The Obama administration decided not to appoint World Bank President Robert Zoellick to a second five-year term as the bank chief Wednesday announced his June departure.
Mr. Zoellick, a U.S. citizen appointed by the White House under a Republican president, ran the Bretton Woods institution during one of the most volatile economic times in modern history.
Although technically, the bank’s global membership selects a new leader, Washington appoints its choice under the unwritten rules established since the U.S. helped to found the institution in the wake of the second World War.
The Obama administration hasn’t yet made public a decision on Mr. Zoellick’s successor, but Under Secretary Lael Brainard is heading the search committee. Ms. Brainard, former Treasury Secretary Lawrence Summers and Secretary of State Hilary Clinton are among the names mentioned in press reports as possible appointments.
During Mr. Zoellick’s tenure, the global political architecture has experienced a shift of unprecedented power toward emerging economies, a dynamic fueled by the 2008 financial crisis and Europe’s sovereign-debt woes. China, India and Brazil, for example, are now major drivers of global growth and have secured stronger political positions in the international arena, particularly through the creation of the Group of 20 industrialized and developing nations.
“The Bank has recognized that we live in a world of multiple poles of growth where traditional concepts of the ‘Third World’ are now outdated and where developing countries have a key role to play as growth drivers and responsible stakeholders,” Mr.

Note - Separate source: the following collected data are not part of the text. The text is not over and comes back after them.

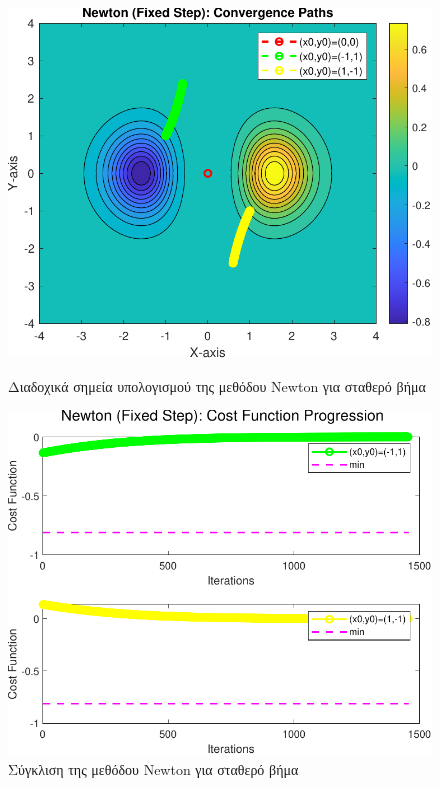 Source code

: \documentclass[a4paper,12pt]{article}
\begin{document}
\begin{figure}[h]
    \centering
    \begin{minipage}{0.47\textwidth}
        \centering
        \includegraphics[width=1\linewidth]{plot/newton_fixed_step_contour.pdf}
        \caption{\small Διαδοχικά σημεία υπολογισμού της μεθόδου  Newton  για σταθερό βήμα}
        \label{fig:newton_fixed_step_contour}
    \end{minipage} \hfill
    \begin{minipage}{0.47\textwidth}
        \centering
        \includegraphics[width=1\linewidth]{plot/newton_fixed_step_costs.pdf}
        \caption{\small Σύγκλιση της μεθόδου  Newton  για σταθερό βήμα}
        \label{fig:newton_fixed_step_costs}
    \end{minipage}
\end{figure}
\end{document}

Zoellick said in a statement.
“At the same time, we’ve scaled up our support to poor people, countries, and communities and shown that the bank can be an indispensable innovator, catalyst, and driver of a modernized multilateralism,” he said.
Mr. Zoellick presided over the first capital increase at the bank in more than two decades while it provided a record $247 billion for infrastructure projects, the private sector, agriculture, trade finance, education, health and social safety nets throughout the developing world.
The Obama administration also decided against another term for Republican appointee, John Lipsky, who last year stepped down as the deputy managing director of the International Monetary Fund. Instead, the White House appointed senior economic adviser David Lipton to the IMF’s no. 2 post.